Questions and answers about crowdfunding investing

NEW YORK, N.Y. – Crowdfunding investing that became available to individual investors on May 16 is brand-new for many people. Here are some questions and answers about this way of buying stakes or debt issued by small businesses:

Q. What is crowdfunding investing? How is it different from other crowdfunding?

A. Crowdfunding investing is a way for small companies to raise money, either from equity or debt, by soliciting investors through crowdfunding websites. Many companies raise cash from sites like Kickstarter, Indiegogo and GoFundMe, but in those cases the people sending in money are often getting a product like a T-shirt — not making an investment in hopes of getting a monetary return.

Q. What companies can people invest in?

A. The companies are listed on websites authorized by the Financial Industry Regulatory Authority, an organization that creates and enforces rules for the securities industry and exchanges. A list of the FINRA-approved sites is on its website, . Search for “Crowdfunding and the JOBS Act: What Investors Should Know;” that page contains a link to a list of crowdfunding websites.

On each of the websites is a list of the companies that are raising money through crowdfunding. Each company has information about itself and a link to documents containing financial information it was required to file with the Securities and Exchange Commission. People might also see ads from the companies on social media services like Facebook or Twitter, but the ads are not allowed to disclose any information about the investments.

Q. I don’t see many companies on the sites. Why not?

A. Many companies — and investors — seem to be waiting to see if this is a process worth their while. Many investors also may not know yet that this is an option. Moreover, the crowdfunding websites are being choosy about the companies they list — they want businesses that can successfully attract investors. Their hope is that a series of successes will draw more interest.

Q. Are there restrictions on what I can invest?

A. Yes. The regulations that govern crowdfunding place limits on what people can invest; the level depends on an individual’s income and net worth. For example, someone with income of $30,000 and a net worth of $105,000 can invest up to $2,000 in a 12-month period. Crowdfunding websites must reasonably believe that investors aren’t committing more money than they can afford to lose. In some cases, especially when someone wants to invest a significant amount, a site may ask them to provide financial information.
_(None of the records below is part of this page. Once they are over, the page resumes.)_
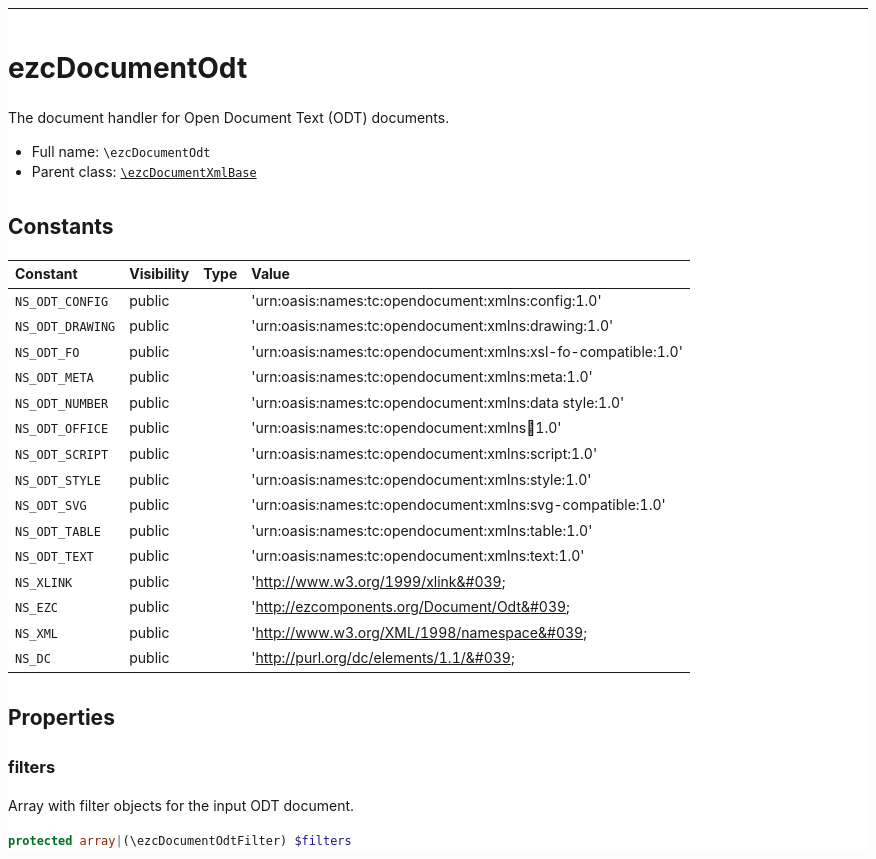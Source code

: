***

# ezcDocumentOdt

The document handler for Open Document Text (ODT) documents.



* Full name: `\ezcDocumentOdt`
* Parent class: [`\ezcDocumentXmlBase`](./ezcDocumentXmlBase.md)


## Constants

| Constant | Visibility | Type | Value |
|:---------|:-----------|:-----|:------|
|`NS_ODT_CONFIG`|public| |&#039;urn:oasis:names:tc:opendocument:xmlns:config:1.0&#039;|
|`NS_ODT_DRAWING`|public| |&#039;urn:oasis:names:tc:opendocument:xmlns:drawing:1.0&#039;|
|`NS_ODT_FO`|public| |&#039;urn:oasis:names:tc:opendocument:xmlns:xsl-fo-compatible:1.0&#039;|
|`NS_ODT_META`|public| |&#039;urn:oasis:names:tc:opendocument:xmlns:meta:1.0&#039;|
|`NS_ODT_NUMBER`|public| |&#039;urn:oasis:names:tc:opendocument:xmlns:data style:1.0&#039;|
|`NS_ODT_OFFICE`|public| |&#039;urn:oasis:names:tc:opendocument:xmlns:office:1.0&#039;|
|`NS_ODT_SCRIPT`|public| |&#039;urn:oasis:names:tc:opendocument:xmlns:script:1.0&#039;|
|`NS_ODT_STYLE`|public| |&#039;urn:oasis:names:tc:opendocument:xmlns:style:1.0&#039;|
|`NS_ODT_SVG`|public| |&#039;urn:oasis:names:tc:opendocument:xmlns:svg-compatible:1.0&#039;|
|`NS_ODT_TABLE`|public| |&#039;urn:oasis:names:tc:opendocument:xmlns:table:1.0&#039;|
|`NS_ODT_TEXT`|public| |&#039;urn:oasis:names:tc:opendocument:xmlns:text:1.0&#039;|
|`NS_XLINK`|public| |&#039;http://www.w3.org/1999/xlink&#039;|
|`NS_EZC`|public| |&#039;http://ezcomponents.org/Document/Odt&#039;|
|`NS_XML`|public| |&#039;http://www.w3.org/XML/1998/namespace&#039;|
|`NS_DC`|public| |&#039;http://purl.org/dc/elements/1.1/&#039;|

## Properties


### filters

Array with filter objects for the input ODT document.

```php
protected array|(\ezcDocumentOdtFilter) $filters
```
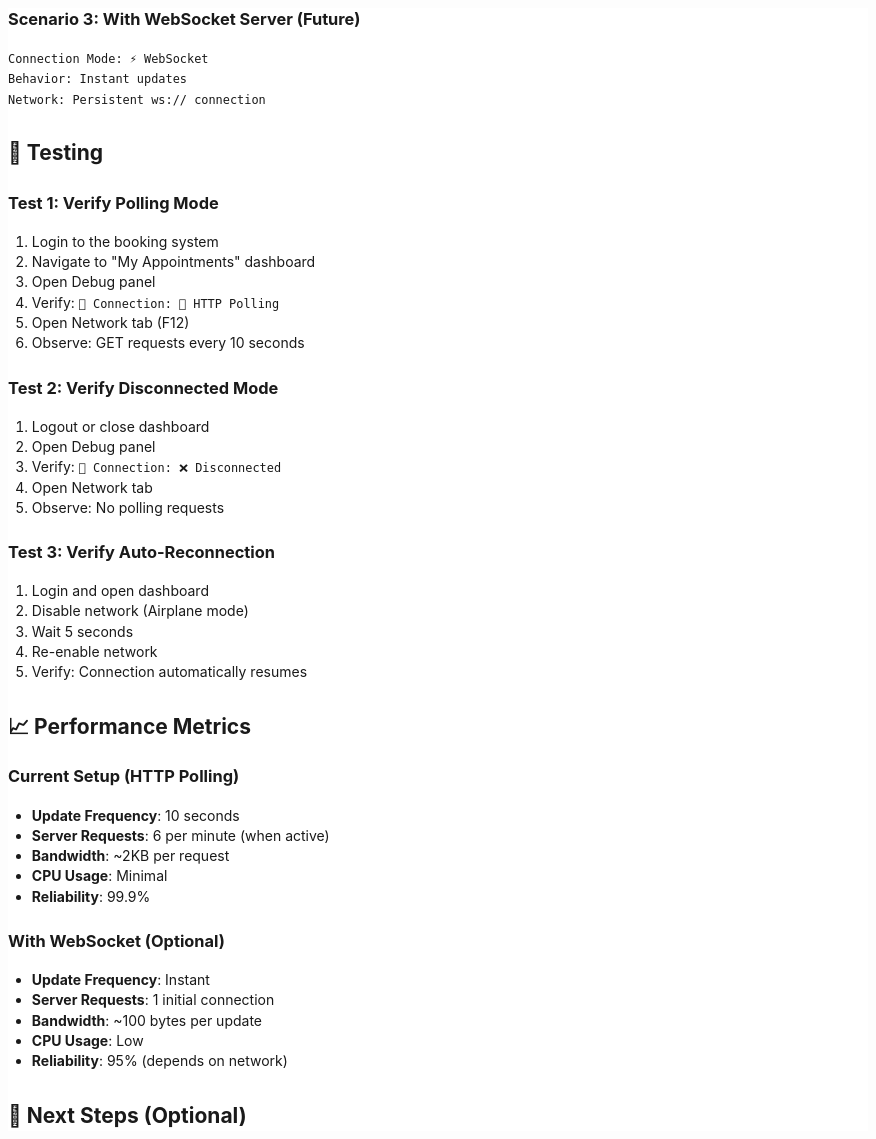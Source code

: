### Scenario 3: With WebSocket Server (Future)
```
Connection Mode: ⚡ WebSocket
Behavior: Instant updates
Network: Persistent ws:// connection
```

## 🧪 Testing

### Test 1: Verify Polling Mode
1. Login to the booking system
2. Navigate to "My Appointments" dashboard
3. Open Debug panel
4. Verify: `🔌 Connection: 🔄 HTTP Polling`
5. Open Network tab (F12)
6. Observe: GET requests every 10 seconds

### Test 2: Verify Disconnected Mode
1. Logout or close dashboard
2. Open Debug panel
3. Verify: `🔌 Connection: ❌ Disconnected`
4. Open Network tab
5. Observe: No polling requests

### Test 3: Verify Auto-Reconnection
1. Login and open dashboard
2. Disable network (Airplane mode)
3. Wait 5 seconds
4. Re-enable network
5. Verify: Connection automatically resumes

## 📈 Performance Metrics

### Current Setup (HTTP Polling)
- **Update Frequency**: 10 seconds
- **Server Requests**: 6 per minute (when active)
- **Bandwidth**: ~2KB per request
- **CPU Usage**: Minimal
- **Reliability**: 99.9%

### With WebSocket (Optional)
- **Update Frequency**: Instant
- **Server Requests**: 1 initial connection
- **Bandwidth**: ~100 bytes per update
- **CPU Usage**: Low
- **Reliability**: 95% (depends on network)

## 🚀 Next Steps (Optional)

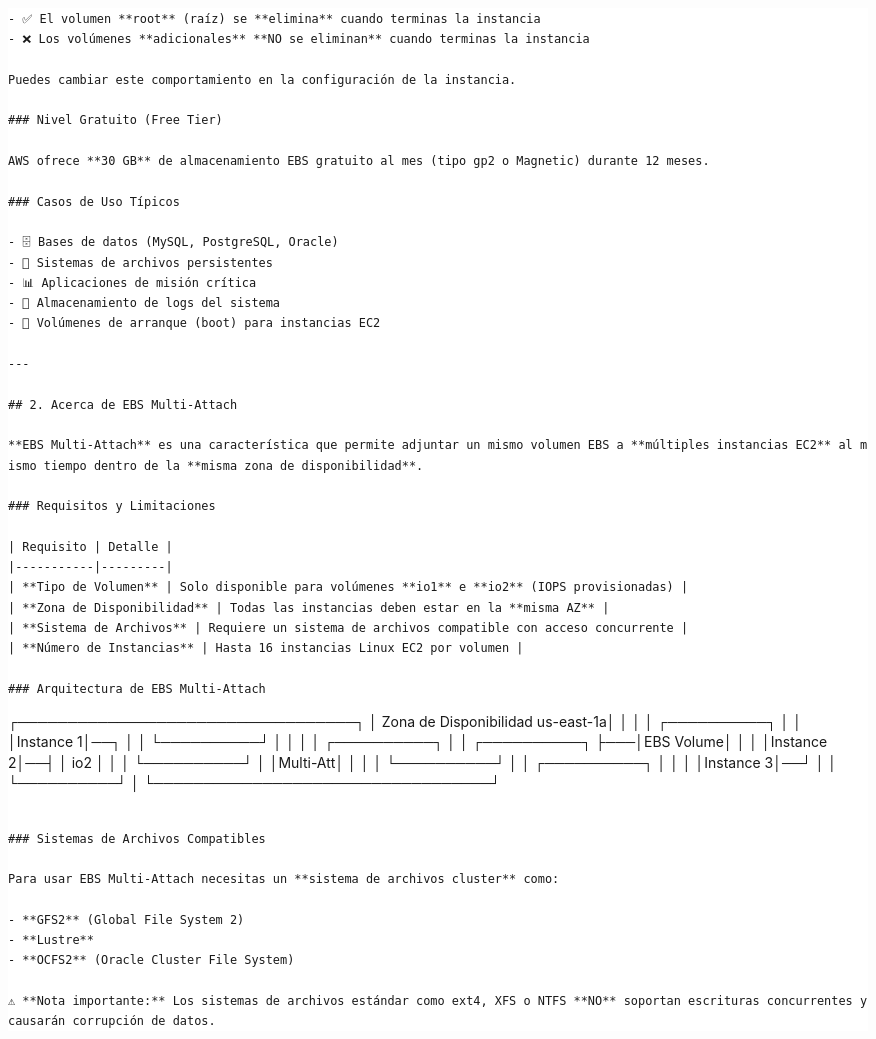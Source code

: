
```
- ✅ El volumen **root** (raíz) se **elimina** cuando terminas la instancia
- ❌ Los volúmenes **adicionales** **NO se eliminan** cuando terminas la instancia

Puedes cambiar este comportamiento en la configuración de la instancia.

### Nivel Gratuito (Free Tier)

AWS ofrece **30 GB** de almacenamiento EBS gratuito al mes (tipo gp2 o Magnetic) durante 12 meses.

### Casos de Uso Típicos

- 🗄️ Bases de datos (MySQL, PostgreSQL, Oracle)
- 📁 Sistemas de archivos persistentes
- 📊 Aplicaciones de misión crítica
- 📝 Almacenamiento de logs del sistema
- 💾 Volúmenes de arranque (boot) para instancias EC2

---

## 2. Acerca de EBS Multi-Attach

**EBS Multi-Attach** es una característica que permite adjuntar un mismo volumen EBS a **múltiples instancias EC2** al mismo tiempo dentro de la **misma zona de disponibilidad**.

### Requisitos y Limitaciones

| Requisito | Detalle |
|-----------|---------|
| **Tipo de Volumen** | Solo disponible para volúmenes **io1** e **io2** (IOPS provisionadas) |
| **Zona de Disponibilidad** | Todas las instancias deben estar en la **misma AZ** |
| **Sistema de Archivos** | Requiere un sistema de archivos compatible con acceso concurrente |
| **Número de Instancias** | Hasta 16 instancias Linux EC2 por volumen |

### Arquitectura de EBS Multi-Attach
```
┌──────────────────────────────────┐
│  Zona de Disponibilidad us-east-1a│
│                                   │
│  ┌──────────┐                    │
│  │Instance 1│──┐                 │
│  └──────────┘  │                 │
│                 │   ┌──────────┐ │
│  ┌──────────┐  ├───│EBS Volume│ │
│  │Instance 2│──┤   │  io2     │ │
│  └──────────┘  │   │Multi-Att│ │
│                 │   └──────────┘ │
│  ┌──────────┐  │                 │
│  │Instance 3│──┘                 │
│  └──────────┘                    │
└──────────────────────────────────┘
```

### Sistemas de Archivos Compatibles

Para usar EBS Multi-Attach necesitas un **sistema de archivos cluster** como:

- **GFS2** (Global File System 2)
- **Lustre**
- **OCFS2** (Oracle Cluster File System)

⚠️ **Nota importante:** Los sistemas de archivos estándar como ext4, XFS o NTFS **NO** soportan escrituras concurrentes y causarán corrupción de datos.

```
Each company sets the minimum investment. The smallest investment is $100.

More information about this and other aspects of crowdfunding investing is also on the SEC’s website, . Search for “Investor Bulletin: Crowdfunding for Investors.”

Q. Is there a deadline by which I need to invest?

A. Yes. The companies will be listed on the crowdfunding websites for 90 days. At that point, if a company hasn’t reached the minimum amount of money it hoped to raise, it must return funds to investors.

Q. Is owning these investments like holding shares in a company listed on the New York Stock Exchange or Nasdaq, or owning a corporate bond?

A. Yes and no. You can’t sell the investments at any time, as you can with more traditional stock, and you generally can’t sell within the first year. You also won’t have voting rights. But, as with other securities, you might not make money; you could in fact lose everything you invest.